Нельзя, к сожалению, точно сказать, сколько и какие именно вражеские корабли подорвались на выставленных нами минных банках, хотя наблюдатели не раз докладывали о мощных взрывах в районе между портами Вадсе и Варде. Но о том, что наши хлопоты, связанные с минными постановками, не прошли впустую, свидетельствовали хотя бы появившиеся тут немецкие тральщики типов «М-35» и «М-40», начавшие день за днем старательно «утюжить» море. Транспорты и танкеры противника проходили теперь этот район, как правило, в светлое время суток и непременно за тралами, что ограничивало маневренность и скорость движения конвоев. Этим обстоятельством с успехом воспользовались наши летчики, нанося удары по вражеским кораблям. Вести о победах боевых друзей радовали. Ведь в них была какая-то доля и нашего труда. Но мины — это всего лишь только мины. Мы с нетерпением ждали случая использовать против врага свое главное оружие — торпеды. И непременно в содружестве с авиацией. Однако время шло, а метеосводки продолжали походить одна на другую, словно близнецы: ветер 4–6 баллов, низкая облачность и уже до чертиков надоевшие снежные заряды.

Между тем противник, не ожидая ничего хорошего от наступавшего полярного лета, спешил воспользоваться плохой погодой и протаскивал в Варангер-фиорд конвой за конвоем.

Как тут было не досадовать!..

Но вот наконец-то в двадцатых числах июня погода начала улучшаться. Стих ветер. Прекратились снежные заряды. Между облаками появились голубые «окна». 26 июня авиация провела тщательную разведку вражеских портов Варангер-фиорда. Выяснилось, что в Киркенесе и бухтах Бек-фиорда сосредоточено 17 транспортов и танкеров, 18 сторожевых кораблей и большое число мелких судов. У причалов Лиинахамари стоят транспорт и буксир. В портах Варде и Вадсе скопилось до трех десятков самоходных барж и мотоботов. [85]

Вечером из штаба флота сообщили: утром намечается нанести мощный бомбо-штурмовой удар по кораблям, укрывшимся в Бек-фиорде. В случае попытки противника вывести свои корабли отсюда в другие порты нашей бригаде приказано во взаимодействии с авиацией и береговой артиллерией атаковать и уничтожить их на переходе морем.

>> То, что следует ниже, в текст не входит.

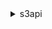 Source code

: <details><summary>s3api</summary><blockquote>

- **<details><summary>abort-multipart-upload</summary><blockquote>**

  * --bucket
  * --key
  * --upload-id
  * --request-payer
  * --expected-bucket-owner
  * --cli-input-json
  * --cli-input-yaml
  * --generate-cli-skeleton


- **<details><summary>complete-multipart-upload</summary><blockquote>**

  * --bucket
  * --key
  * --multipart-upload
  * --upload-id
  * --request-payer
  * --expected-bucket-owner
  * --cli-input-json
  * --cli-input-yaml
  * --generate-cli-skeleton


- **<details><summary>copy-object</summary><blockquote>**

  * --acl
  * --bucket
  * --cache-control
  * --content-disposition
  * --content-encoding
  * --content-language
  * --content-type
  * --copy-source
  * --copy-source-if-match
  * --copy-source-if-modified-since
  * --copy-source-if-none-match
  * --copy-source-if-unmodified-since
  * --expires
  * --grant-full-control
  * --grant-read
  * --grant-read-acp
  * --grant-write-acp
  * --key
  * --metadata
  * --metadata-directive
  * --tagging-directive
  * --server-side-encryption
  * --storage-class
  * --website-redirect-location
  * --sse-customer-algorithm
  * --sse-customer-key
  * --sse-customer-key-md5
  * --ssekms-key-id
  * --ssekms-encryption-context
  * --bucket-key-enabled
  * --no-bucket-key-enabled
  * --copy-source-sse-customer-algorithm
  * --copy-source-sse-customer-key
  * --copy-source-sse-customer-key-md5
  * --request-payer
  * --tagging
  * --object-lock-mode
  * --object-lock-retain-until-date
  * --object-lock-legal-hold-status
  * --expected-bucket-owner
  * --expected-source-bucket-owner
  * --cli-input-json
  * --cli-input-yaml
  * --generate-cli-skeleton


- **<details><summary>create-bucket</summary><blockquote>**

  * --acl
  * --bucket
  * --create-bucket-configuration
  * --grant-full-control
  * --grant-read
  * --grant-read-acp
  * --grant-write
  * --grant-write-acp
  * --object-lock-enabled-for-bucket
  * --no-object-lock-enabled-for-bucket
  * --cli-input-json
  * --cli-input-yaml
  * --generate-cli-skeleton


- **<details><summary>create-multipart-upload</summary><blockquote>**

  * --acl
  * --bucket
  * --cache-control
  * --content-disposition
  * --content-encoding
  * --content-language
  * --content-type
  * --expires
  * --grant-full-control
  * --grant-read
  * --grant-read-acp
  * --grant-write-acp
  * --key
  * --metadata
  * --server-side-encryption
  * --storage-class
  * --website-redirect-location
  * --sse-customer-algorithm
  * --sse-customer-key
  * --sse-customer-key-md5
  * --ssekms-key-id
  * --ssekms-encryption-context
  * --bucket-key-enabled
  * --no-bucket-key-enabled
  * --request-payer
  * --tagging
  * --object-lock-mode
  * --object-lock-retain-until-date
  * --object-lock-legal-hold-status
  * --expected-bucket-owner
  * --cli-input-json
  * --cli-input-yaml
  * --generate-cli-skeleton


- **<details><summary>delete-bucket</summary><blockquote>**

  * --bucket
  * --expected-bucket-owner
  * --cli-input-json
  * --cli-input-yaml
  * --generate-cli-skeleton


- **<details><summary>delete-bucket-analytics-configuration</summary><blockquote>**

  * --bucket
  * --id
  * --expected-bucket-owner
  * --cli-input-json
  * --cli-input-yaml
  * --generate-cli-skeleton


- **<details><summary>delete-bucket-cors</summary><blockquote>**

  * --bucket
  * --expected-bucket-owner
  * --cli-input-json
  * --cli-input-yaml
  * --generate-cli-skeleton


- **<details><summary>delete-bucket-encryption</summary><blockquote>**

  * --bucket
  * --expected-bucket-owner
  * --cli-input-json
  * --cli-input-yaml
  * --generate-cli-skeleton


- **<details><summary>delete-bucket-intelligent-tiering-configuration</summary><blockquote>**

  * --bucket
  * --id
  * --cli-input-json
  * --cli-input-yaml
  * --generate-cli-skeleton


- **<details><summary>delete-bucket-inventory-configuration</summary><blockquote>**

  * --bucket
  * --id
  * --expected-bucket-owner
  * --cli-input-json
  * --cli-input-yaml
  * --generate-cli-skeleton


- **<details><summary>delete-bucket-lifecycle</summary><blockquote>**

  * --bucket
  * --expected-bucket-owner
  * --cli-input-json
  * --cli-input-yaml
  * --generate-cli-skeleton


- **<details><summary>delete-bucket-metrics-configuration</summary><blockquote>**

  * --bucket
  * --id
  * --expected-bucket-owner
  * --cli-input-json
  * --cli-input-yaml
  * --generate-cli-skeleton


- **<details><summary>delete-bucket-ownership-controls</summary><blockquote>**

  * --bucket
  * --expected-bucket-owner
  * --cli-input-json
  * --cli-input-yaml
  * --generate-cli-skeleton


- **<details><summary>delete-bucket-policy</summary><blockquote>**

  * --bucket
  * --expected-bucket-owner
  * --cli-input-json
  * --cli-input-yaml
  * --generate-cli-skeleton


- **<details><summary>delete-bucket-replication</summary><blockquote>**

  * --bucket
  * --expected-bucket-owner
  * --cli-input-json
  * --cli-input-yaml
  * --generate-cli-skeleton


- **<details><summary>delete-bucket-tagging</summary><blockquote>**

  * --bucket
  * --expected-bucket-owner
  * --cli-input-json
  * --cli-input-yaml
  * --generate-cli-skeleton


- **<details><summary>delete-bucket-website</summary><blockquote>**

  * --bucket
  * --expected-bucket-owner
  * --cli-input-json
  * --cli-input-yaml
  * --generate-cli-skeleton


- **<details><summary>delete-object</summary><blockquote>**

  * --bucket
  * --key
  * --mfa
  * --version-id
  * --request-payer
  * --bypass-governance-retention
  * --no-bypass-governance-retention
  * --expected-bucket-owner
  * --cli-input-json
  * --cli-input-yaml
  * --generate-cli-skeleton


- **<details><summary>delete-objects</summary><blockquote>**

  * --bucket
  * --delete
  * --mfa
  * --request-payer
  * --bypass-governance-retention
  * --no-bypass-governance-retention
  * --expected-bucket-owner
  * --cli-input-json
  * --cli-input-yaml
  * --generate-cli-skeleton


- **<details><summary>delete-object-tagging</summary><blockquote>**

  * --bucket
  * --key
  * --version-id
  * --expected-bucket-owner
  * --cli-input-json
  * --cli-input-yaml
  * --generate-cli-skeleton


- **<details><summary>delete-public-access-block</summary><blockquote>**

  * --bucket
  * --expected-bucket-owner
  * --cli-input-json
  * --cli-input-yaml
  * --generate-cli-skeleton


- **<details><summary>get-bucket-accelerate-configuration</summary><blockquote>**

  * --bucket
  * --expected-bucket-owner
  * --cli-input-json
  * --cli-input-yaml
  * --generate-cli-skeleton


- **<details><summary>get-bucket-acl</summary><blockquote>**

  * --bucket
  * --expected-bucket-owner
  * --cli-input-json
  * --cli-input-yaml
  * --generate-cli-skeleton


- **<details><summary>get-bucket-analytics-configuration</summary><blockquote>**

  * --bucket
  * --id
  * --expected-bucket-owner
  * --cli-input-json
  * --cli-input-yaml
  * --generate-cli-skeleton


- **<details><summary>get-bucket-cors</summary><blockquote>**

  * --bucket
  * --expected-bucket-owner
  * --cli-input-json
  * --cli-input-yaml
  * --generate-cli-skeleton


- **<details><summary>get-bucket-encryption</summary><blockquote>**

  * --bucket
  * --expected-bucket-owner
  * --cli-input-json
  * --cli-input-yaml
  * --generate-cli-skeleton


- **<details><summary>get-bucket-intelligent-tiering-configuration</summary><blockquote>**

  * --bucket
  * --id
  * --cli-input-json
  * --cli-input-yaml
  * --generate-cli-skeleton


- **<details><summary>get-bucket-inventory-configuration</summary><blockquote>**

  * --bucket
  * --id
  * --expected-bucket-owner
  * --cli-input-json
  * --cli-input-yaml
  * --generate-cli-skeleton


- **<details><summary>get-bucket-lifecycle-configuration</summary><blockquote>**

  * --bucket
  * --expected-bucket-owner
  * --cli-input-json
  * --cli-input-yaml
  * --generate-cli-skeleton


- **<details><summary>get-bucket-location</summary><blockquote>**

  * --bucket
  * --expected-bucket-owner
  * --cli-input-json
  * --cli-input-yaml
  * --generate-cli-skeleton


- **<details><summary>get-bucket-logging</summary><blockquote>**

  * --bucket
  * --expected-bucket-owner
  * --cli-input-json
  * --cli-input-yaml
  * --generate-cli-skeleton


- **<details><summary>get-bucket-metrics-configuration</summary><blockquote>**

  * --bucket
  * --id
  * --expected-bucket-owner
  * --cli-input-json
  * --cli-input-yaml
  * --generate-cli-skeleton


- **<details><summary>get-bucket-notification-configuration</summary><blockquote>**

  * --bucket
  * --expected-bucket-owner
  * --cli-input-json
  * --cli-input-yaml
  * --generate-cli-skeleton


- **<details><summary>get-bucket-ownership-controls</summary><blockquote>**

  * --bucket
  * --expected-bucket-owner
  * --cli-input-json
  * --cli-input-yaml
  * --generate-cli-skeleton


- **<details><summary>get-bucket-policy</summary><blockquote>**

  * --bucket
  * --expected-bucket-owner
  * --cli-input-json
  * --cli-input-yaml
  * --generate-cli-skeleton


- **<details><summary>get-bucket-policy-status</summary><blockquote>**

  * --bucket
  * --expected-bucket-owner
  * --cli-input-json
  * --cli-input-yaml
  * --generate-cli-skeleton


- **<details><summary>get-bucket-replication</summary><blockquote>**

  * --bucket
  * --expected-bucket-owner
  * --cli-input-json
  * --cli-input-yaml
  * --generate-cli-skeleton


- **<details><summary>get-bucket-request-payment</summary><blockquote>**

  * --bucket
  * --expected-bucket-owner
  * --cli-input-json
  * --cli-input-yaml
  * --generate-cli-skeleton


- **<details><summary>get-bucket-tagging</summary><blockquote>**

  * --bucket
  * --expected-bucket-owner
  * --cli-input-json
  * --cli-input-yaml
  * --generate-cli-skeleton


- **<details><summary>get-bucket-versioning</summary><blockquote>**

  * --bucket
  * --expected-bucket-owner
  * --cli-input-json
  * --cli-input-yaml
  * --generate-cli-skeleton


- **<details><summary>get-bucket-website</summary><blockquote>**

  * --bucket
  * --expected-bucket-owner
  * --cli-input-json
  * --cli-input-yaml
  * --generate-cli-skeleton


- **<details><summary>get-object</summary><blockquote>**

  * --bucket
  * --if-match
  * --if-modified-since
  * --if-none-match
  * --if-unmodified-since
  * --key
  * --range
  * --response-cache-control
  * --response-content-disposition
  * --response-content-encoding
  * --response-content-language
  * --response-content-type
  * --response-expires
  * --version-id
  * --sse-customer-algorithm
  * --sse-customer-key
  * --sse-customer-key-md5
  * --request-payer
  * --part-number
  * --expected-bucket-owner


- **<details><summary>get-object-acl</summary><blockquote>**

  * --bucket
  * --key
  * --version-id
  * --request-payer
  * --expected-bucket-owner
  * --cli-input-json
  * --cli-input-yaml
  * --generate-cli-skeleton


- **<details><summary>get-object-legal-hold</summary><blockquote>**

  * --bucket
  * --key
  * --version-id
  * --request-payer
  * --expected-bucket-owner
  * --cli-input-json
  * --cli-input-yaml
  * --generate-cli-skeleton


- **<details><summary>get-object-lock-configuration</summary><blockquote>**

  * --bucket
  * --expected-bucket-owner
  * --cli-input-json
  * --cli-input-yaml
  * --generate-cli-skeleton


- **<details><summary>get-object-retention</summary><blockquote>**

  * --bucket
  * --key
  * --version-id
  * --request-payer
  * --expected-bucket-owner
  * --cli-input-json
  * --cli-input-yaml
  * --generate-cli-skeleton


- **<details><summary>get-object-tagging</summary><blockquote>**

  * --bucket
  * --key
  * --version-id
  * --expected-bucket-owner
  * --request-payer
  * --cli-input-json
  * --cli-input-yaml
  * --generate-cli-skeleton


- **<details><summary>get-object-torrent</summary><blockquote>**

  * --bucket
  * --key
  * --request-payer
  * --expected-bucket-owner


- **<details><summary>get-public-access-block</summary><blockquote>**

  * --bucket
  * --expected-bucket-owner
  * --cli-input-json
  * --cli-input-yaml
  * --generate-cli-skeleton


- **<details><summary>head-bucket</summary><blockquote>**

  * --bucket
  * --expected-bucket-owner
  * --cli-input-json
  * --cli-input-yaml
  * --generate-cli-skeleton


- **<details><summary>head-object</summary><blockquote>**

  * --bucket
  * --if-match
  * --if-modified-since
  * --if-none-match
  * --if-unmodified-since
  * --key
  * --range
  * --version-id
  * --sse-customer-algorithm
  * --sse-customer-key
  * --sse-customer-key-md5
  * --request-payer
  * --part-number
  * --expected-bucket-owner
  * --cli-input-json
  * --cli-input-yaml
  * --generate-cli-skeleton


- **<details><summary>help</summary><blockquote>**

  * 


- **<details><summary>list-bucket-analytics-configurations</summary><blockquote>**

  * --bucket
  * --continuation-token
  * --expected-bucket-owner
  * --cli-input-json
  * --cli-input-yaml
  * --generate-cli-skeleton


- **<details><summary>list-bucket-intelligent-tiering-configurations</summary><blockquote>**

  * --bucket
  * --continuation-token
  * --cli-input-json
  * --cli-input-yaml
  * --generate-cli-skeleton


- **<details><summary>list-bucket-inventory-configurations</summary><blockquote>**

  * --bucket
  * --continuation-token
  * --expected-bucket-owner
  * --cli-input-json
  * --cli-input-yaml
  * --generate-cli-skeleton


- **<details><summary>list-bucket-metrics-configurations</summary><blockquote>**

  * --bucket
  * --continuation-token
  * --expected-bucket-owner
  * --cli-input-json
  * --cli-input-yaml
  * --generate-cli-skeleton


- **<details><summary>list-buckets</summary><blockquote>**

  * --cli-input-json
  * --cli-input-yaml
  * --generate-cli-skeleton


- **<details><summary>list-multipart-uploads</summary><blockquote>**

  * --bucket
  * --delimiter
  * --encoding-type
  * --prefix
  * --expected-bucket-owner
  * --cli-input-json
  * --cli-input-yaml
  * --starting-token
  * --page-size
  * --max-items
  * --generate-cli-skeleton


- **<details><summary>list-objects</summary><blockquote>**

  * --bucket
  * --delimiter
  * --encoding-type
  * --prefix
  * --request-payer
  * --expected-bucket-owner
  * --cli-input-json
  * --cli-input-yaml
  * --starting-token
  * --page-size
  * --max-items
  * --generate-cli-skeleton


- **<details><summary>list-objects-v2</summary><blockquote>**

  * --bucket
  * --delimiter
  * --encoding-type
  * --prefix
  * --fetch-owner
  * --no-fetch-owner
  * --start-after
  * --request-payer
  * --expected-bucket-owner
  * --cli-input-json
  * --cli-input-yaml
  * --starting-token
  * --page-size
  * --max-items
  * --generate-cli-skeleton


- **<details><summary>list-object-versions</summary><blockquote>**

  * --bucket
  * --delimiter
  * --encoding-type
  * --prefix
  * --expected-bucket-owner
  * --cli-input-json
  * --cli-input-yaml
  * --starting-token
  * --page-size
  * --max-items
  * --generate-cli-skeleton


- **<details><summary>list-parts</summary><blockquote>**

  * --bucket
  * --key
  * --upload-id
  * --request-payer
  * --expected-bucket-owner
  * --cli-input-json
  * --cli-input-yaml
  * --starting-token
  * --page-size
  * --max-items
  * --generate-cli-skeleton


- **<details><summary>put-bucket-accelerate-configuration</summary><blockquote>**

  * --bucket
  * --accelerate-configuration
  * --expected-bucket-owner
  * --cli-input-json
  * --cli-input-yaml
  * --generate-cli-skeleton


- **<details><summary>put-bucket-acl</summary><blockquote>**

  * --acl
  * --access-control-policy
  * --bucket
  * --content-md5
  * --grant-full-control
  * --grant-read
  * --grant-read-acp
  * --grant-write
  * --grant-write-acp
  * --expected-bucket-owner
  * --cli-input-json
  * --cli-input-yaml
  * --generate-cli-skeleton


- **<details><summary>put-bucket-analytics-configuration</summary><blockquote>**

  * --bucket
  * --id
  * --analytics-configuration
  * --expected-bucket-owner
  * --cli-input-json
  * --cli-input-yaml
  * --generate-cli-skeleton


- **<details><summary>put-bucket-cors</summary><blockquote>**

  * --bucket
  * --cors-configuration
  * --content-md5
  * --expected-bucket-owner
  * --cli-input-json
  * --cli-input-yaml
  * --generate-cli-skeleton


- **<details><summary>put-bucket-encryption</summary><blockquote>**

  * --bucket
  * --content-md5
  * --server-side-encryption-configuration
  * --expected-bucket-owner
  * --cli-input-json
  * --cli-input-yaml
  * --generate-cli-skeleton


- **<details><summary>put-bucket-intelligent-tiering-configuration</summary><blockquote>**

  * --bucket
  * --id
  * --intelligent-tiering-configuration
  * --cli-input-json
  * --cli-input-yaml
  * --generate-cli-skeleton


- **<details><summary>put-bucket-inventory-configuration</summary><blockquote>**

  * --bucket
  * --id
  * --inventory-configuration
  * --expected-bucket-owner
  * --cli-input-json
  * --cli-input-yaml
  * --generate-cli-skeleton


- **<details><summary>put-bucket-lifecycle-configuration</summary><blockquote>**

  * --bucket
  * --lifecycle-configuration
  * --expected-bucket-owner
  * --cli-input-json
  * --cli-input-yaml
  * --generate-cli-skeleton


- **<details><summary>put-bucket-logging</summary><blockquote>**

  * --bucket
  * --bucket-logging-status
  * --content-md5
  * --expected-bucket-owner
  * --cli-input-json
  * --cli-input-yaml
  * --generate-cli-skeleton


- **<details><summary>put-bucket-metrics-configuration</summary><blockquote>**

  * --bucket
  * --id
  * --metrics-configuration
  * --expected-bucket-owner
  * --cli-input-json
  * --cli-input-yaml
  * --generate-cli-skeleton


- **<details><summary>put-bucket-notification-configuration</summary><blockquote>**

  * --bucket
  * --notification-configuration
  * --expected-bucket-owner
  * --cli-input-json
  * --cli-input-yaml
  * --generate-cli-skeleton


- **<details><summary>put-bucket-ownership-controls</summary><blockquote>**

  * --bucket
  * --content-md5
  * --expected-bucket-owner
  * --ownership-controls
  * --cli-input-json
  * --cli-input-yaml
  * --generate-cli-skeleton


- **<details><summary>put-bucket-policy</summary><blockquote>**

  * --bucket
  * --content-md5
  * --confirm-remove-self-bucket-access
  * --no-confirm-remove-self-bucket-access
  * --policy
  * --expected-bucket-owner
  * --cli-input-json
  * --cli-input-yaml
  * --generate-cli-skeleton


- **<details><summary>put-bucket-replication</summary><blockquote>**

  * --bucket
  * --content-md5
  * --replication-configuration
  * --token
  * --expected-bucket-owner
  * --cli-input-json
  * --cli-input-yaml
  * --generate-cli-skeleton


- **<details><summary>put-bucket-request-payment</summary><blockquote>**

  * --bucket
  * --content-md5
  * --request-payment-configuration
  * --expected-bucket-owner
  * --cli-input-json
  * --cli-input-yaml
  * --generate-cli-skeleton


- **<details><summary>put-bucket-tagging</summary><blockquote>**

  * --bucket
  * --content-md5
  * --tagging
  * --expected-bucket-owner
  * --cli-input-json
  * --cli-input-yaml
  * --generate-cli-skeleton


- **<details><summary>put-bucket-versioning</summary><blockquote>**

  * --bucket
  * --content-md5
  * --mfa
  * --versioning-configuration
  * --expected-bucket-owner
  * --cli-input-json
  * --cli-input-yaml
  * --generate-cli-skeleton


- **<details><summary>put-bucket-website</summary><blockquote>**

  * --bucket
  * --content-md5
  * --website-configuration
  * --expected-bucket-owner
  * --cli-input-json
  * --cli-input-yaml
  * --generate-cli-skeleton


- **<details><summary>put-object</summary><blockquote>**

  * --acl
  * --body
  * --bucket
  * --cache-control
  * --content-disposition
  * --content-encoding
  * --content-language
  * --content-length
  * --content-md5
  * --content-type
  * --expires
  * --grant-full-control
  * --grant-read
  * --grant-read-acp
  * --grant-write-acp
  * --key
  * --metadata
  * --server-side-encryption
  * --storage-class
  * --website-redirect-location
  * --sse-customer-algorithm
  * --sse-customer-key
  * --sse-customer-key-md5
  * --ssekms-key-id
  * --ssekms-encryption-context
  * --bucket-key-enabled
  * --no-bucket-key-enabled
  * --request-payer
  * --tagging
  * --object-lock-mode
  * --object-lock-retain-until-date
  * --object-lock-legal-hold-status
  * --expected-bucket-owner
  * --cli-input-json
  * --cli-input-yaml
  * --generate-cli-skeleton


- **<details><summary>put-object-acl</summary><blockquote>**

  * --acl
  * --access-control-policy
  * --bucket
  * --content-md5
  * --grant-full-control
  * --grant-read
  * --grant-read-acp
  * --grant-write
  * --grant-write-acp
  * --key
  * --request-payer
  * --version-id
  * --expected-bucket-owner
  * --cli-input-json
  * --cli-input-yaml
  * --generate-cli-skeleton


- **<details><summary>put-object-legal-hold</summary><blockquote>**

  * --bucket
  * --key
  * --legal-hold
  * --request-payer
  * --version-id
  * --content-md5
  * --expected-bucket-owner
  * --cli-input-json
  * --cli-input-yaml
  * --generate-cli-skeleton


- **<details><summary>put-object-lock-configuration</summary><blockquote>**

  * --bucket
  * --object-lock-configuration
  * --request-payer
  * --token
  * --content-md5
  * --expected-bucket-owner
  * --cli-input-json
  * --cli-input-yaml
  * --generate-cli-skeleton


- **<details><summary>put-object-retention</summary><blockquote>**

  * --bucket
  * --key
  * --retention
  * --request-payer
  * --version-id
  * --bypass-governance-retention
  * --no-bypass-governance-retention
  * --content-md5
  * --expected-bucket-owner
  * --cli-input-json
  * --cli-input-yaml
  * --generate-cli-skeleton


- **<details><summary>put-object-tagging</summary><blockquote>**

  * --bucket
  * --key
  * --version-id
  * --content-md5
  * --tagging
  * --expected-bucket-owner
  * --request-payer
  * --cli-input-json
  * --cli-input-yaml
  * --generate-cli-skeleton


- **<details><summary>put-public-access-block</summary><blockquote>**

  * --bucket
  * --content-md5
  * --public-access-block-configuration
  * --expected-bucket-owner
  * --cli-input-json
  * --cli-input-yaml
  * --generate-cli-skeleton


- **<details><summary>restore-object</summary><blockquote>**

  * --bucket
  * --key
  * --version-id
  * --restore-request
  * --request-payer
  * --expected-bucket-owner
  * --cli-input-json
  * --cli-input-yaml
  * --generate-cli-skeleton


- **<details><summary>select-object-content</summary><blockquote>**

  * --bucket
  * --key
  * --sse-customer-algorithm
  * --sse-customer-key
  * --sse-customer-key-md5
  * --expression
  * --expression-type
  * --request-progress
  * --input-serialization
  * --output-serialization
  * --scan-range
  * --expected-bucket-owner


- **<details><summary>upload-part</summary><blockquote>**

  * --body
  * --bucket
  * --content-length
  * --content-md5
  * --key
  * --part-number
  * --upload-id
  * --sse-customer-algorithm
  * --sse-customer-key
  * --sse-customer-key-md5
  * --request-payer
  * --expected-bucket-owner
  * --cli-input-json
  * --cli-input-yaml
  * --generate-cli-skeleton


- **<details><summary>upload-part-copy</summary><blockquote>**

  * --bucket
  * --copy-source
  * --copy-source-if-match
  * --copy-source-if-modified-since
  * --copy-source-if-none-match
  * --copy-source-if-unmodified-since
  * --copy-source-range
  * --key
  * --part-number
  * --upload-id
  * --sse-customer-algorithm
  * --sse-customer-key
  * --sse-customer-key-md5
  * --copy-source-sse-customer-algorithm
  * --copy-source-sse-customer-key
  * --copy-source-sse-customer-key-md5
  * --request-payer
  * --expected-bucket-owner
  * --expected-source-bucket-owner
  * --cli-input-json
  * --cli-input-yaml
  * --generate-cli-skeleton


- **<details><summary>wait</summary><blockquote>**

  * 


- **<details><summary>write-get-object-response</summary><blockquote>**

  * --request-route
  * --request-token
  * --body
  * --status-code
  * --error-code
  * --error-message
  * --accept-ranges
  * --cache-control
  * --content-disposition
  * --content-encoding
  * --content-language
  * --content-length
  * --content-range
  * --content-type
  * --delete-marker
  * --no-delete-marker
  * --e-tag
  * --expires
  * --expiration
  * --last-modified
  * --missing-meta
  * --metadata
  * --object-lock-mode
  * --object-lock-legal-hold-status
  * --object-lock-retain-until-date
  * --parts-count
  * --replication-status
  * --request-charged
  * --restore
  * --server-side-encryption
  * --sse-customer-algorithm
  * --ssekms-key-id
  * --sse-customer-key-md5
  * --storage-class
  * --tag-count
  * --version-id
  * --bucket-key-enabled
  * --no-bucket-key-enabled
  * --cli-input-json
  * --cli-input-yaml
  * --generate-cli-skeleton


</blockquote></details>
</blockquote></details>
</blockquote></details>
</blockquote></details>
</blockquote></details>
</blockquote></details>
</blockquote></details>
</blockquote></details>
</blockquote></details>
</blockquote></details>
</blockquote></details>
</blockquote></details>
</blockquote></details>
</blockquote></details>
</blockquote></details>
</blockquote></details>
</blockquote></details>
</blockquote></details>
</blockquote></details>
</blockquote></details>
</blockquote></details>
</blockquote></details>
</blockquote></details>
</blockquote></details>
</blockquote></details>
</blockquote></details>
</blockquote></details>
</blockquote></details>
</blockquote></details>
</blockquote></details>
</blockquote></details>
</blockquote></details>
</blockquote></details>
</blockquote></details>
</blockquote></details>
</blockquote></details>
</blockquote></details>
</blockquote></details>
</blockquote></details>
</blockquote></details>
</blockquote></details>
</blockquote></details>
</blockquote></details>
</blockquote></details>
</blockquote></details>
</blockquote></details>
</blockquote></details>
</blockquote></details>
</blockquote></details>
</blockquote></details>
</blockquote></details>
</blockquote></details>
</blockquote></details>
</blockquote></details>
</blockquote></details>
</blockquote></details>
</blockquote></details>
</blockquote></details>
</blockquote></details>
</blockquote></details>
</blockquote></details>
</blockquote></details>
</blockquote></details>
</blockquote></details>
</blockquote></details>
</blockquote></details>
</blockquote></details>
</blockquote></details>
</blockquote></details>
</blockquote></details>
</blockquote></details>
</blockquote></details>
</blockquote></details>
</blockquote></details>
</blockquote></details>
</blockquote></details>
</blockquote></details>
</blockquote></details>
</blockquote></details>
</blockquote></details>
</blockquote></details>
</blockquote></details>
</blockquote></details>
</blockquote></details>
</blockquote></details>
</blockquote></details>
</blockquote></details>
</blockquote></details>
</blockquote></details>
</blockquote></details>
</blockquote></details>
</blockquote></details>
</blockquote></details>
</blockquote></details>
</blockquote></details>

Ночь (правда, «день» и «ночь» стали у нас к тому времени понятиями уже довольно условными — солнце не заходило круглые сутки) прошла в приготовлениях к предстоявшему бою. К сожалению, у нас на тот момент в маневренной базе находилось всего лишь четыре торпедных катера из дивизиона В. Н. Алексеева. Но, чтобы по возможности скрыть от противника наши намерения, решено было пока что дополнительных сил в Пумманки не вызывать, хотя в главной базе у нас было достаточно готовых к бою катеров. Стараясь предугадать, что предпримет неприятель после налетов нашей авиации, куда и как вероятнее всего пойдут из Бек-фиорда его корабли, мы с В. А. Чекуровым и В. Н. Алексеевым подробно обсудили различные варианты атак вражеского конвоя. Уточнили со штабами ВВС и СОР последние детали взаимодействия.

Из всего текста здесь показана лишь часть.